Because of this, the family applied for refugee resettlement to the UK. Finally, they were accepted. They were overjoyed, but also sad because Najah’s grown-up daughter Newroz and her two young children could not come with them. They stayed behind in the camp.
Help from Refugee Action
Since arriving in the UK, the family has worked hard to adjust to life in their new home. Their Refugee Action resettlement worker Dawn helped them settle in.
“Dawn has been looking after us and doing everything to try to make our life easier here,” says Najah. Mahmoud agrees. “When we first arrived, Refugee Action took us to the doctor. My health is now much better”.
Life in the UK
“Life here is amazing,” says Najah. “We enjoy it very much. But our first problem is that we don’t speak English. When we know the language and can speak to people and deal with everything ourselves, we are sure our lives will be better”.

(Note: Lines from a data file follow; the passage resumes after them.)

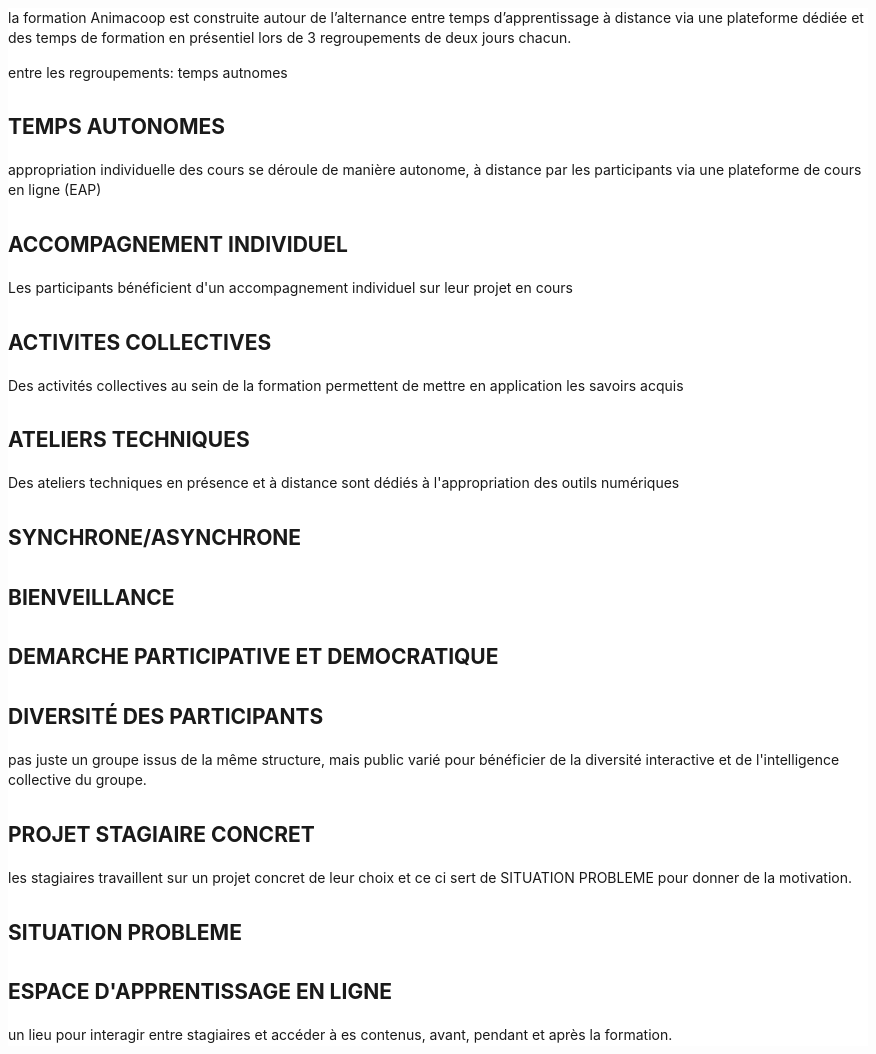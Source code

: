 la formation Animacoop est construite autour de l’alternance entre temps d’apprentissage à distance via une plateforme dédiée et des temps de formation en présentiel lors de 3 regroupements de deux jours chacun.

entre les regroupements:
temps autnomes

## TEMPS AUTONOMES

appropriation individuelle des cours se déroule de manière autonome, à distance par les participants via une plateforme de cours en ligne (EAP)

## ACCOMPAGNEMENT INDIVIDUEL

Les participants bénéficient d'un accompagnement individuel sur leur projet en cours

## ACTIVITES COLLECTIVES

 Des activités collectives au sein de la formation permettent de mettre en application les savoirs acquis

## ATELIERS TECHNIQUES
Des ateliers techniques en présence et à distance sont dédiés à l'appropriation des outils numériques

## SYNCHRONE/ASYNCHRONE

## BIENVEILLANCE

## DEMARCHE PARTICIPATIVE ET DEMOCRATIQUE

## DIVERSITÉ DES PARTICIPANTS

pas juste un groupe issus de la même structure, mais public varié pour bénéficier de la diversité interactive et de l'intelligence collective du groupe.

## PROJET STAGIAIRE CONCRET

les stagiaires travaillent sur un projet concret de leur choix et ce ci sert de SITUATION PROBLEME pour donner de la motivation.

## SITUATION PROBLEME

## ESPACE D'APPRENTISSAGE EN LIGNE

un lieu pour interagir entre stagiaires et accéder à es contenus, avant, pendant et après la formation.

Aimon, Dilshin and Sharifa are also working hard to learn English. Aimon was a mechanic back in Syria and can’t wait to start working to help his parents. His sisters are at school and college. “It’s a very nice country,” says Dilshin, “but we still miss home”. Sharifa feels the same. “It’s good. I’m making friends,” she says.
Meanwhile, the family has been getting to know their British neighbours. Mahmoud has turned their neglected garden into an allotment, where he grows fruits and vegetables to share with other families on their street. “We had a big garden in Syria,” he says. “But the bombs hit it. It is all gone”.
Fears for family in Syria
“I’m very sad to be separated from my children,” says Najah. “In Syria, we all lived in one place. We would see each other a lot.
“I’m very worried about my daughter and son in Syria. I know they are suffering and I know their lives are difficult. It’s been more than two months since I’ve spoken to my daughter. I know she had a baby a month ago. I feel desperately worried for her. But she cannot find a way to call me.”
Mahmoud worries too. “ISIS is everywhere,” he says. “A couple of days there was a suicide bomb attack at a wedding that killed thirty-eight people near to where they live. Nowhere is safe.”
Hope for the future
While they are afraid for their relatives in Syria, the family are looking forward to Christmas in the UK. “We’re hoping to celebrate with our English neighbours,” says Mahmoud.
January marks a year since the family arrived in their new home. They’ve grown in confidence a lot since then. Mahmoud, Dilshin and Sharifa recently took the train for the first time and went on a day trip to London.
Most of all, the family want to be with their relatives again. There is hope that their daughter Newroz and her children will be able to join them through refugee family reunion. “My greatest hope is for us all to be together again,” says Najah.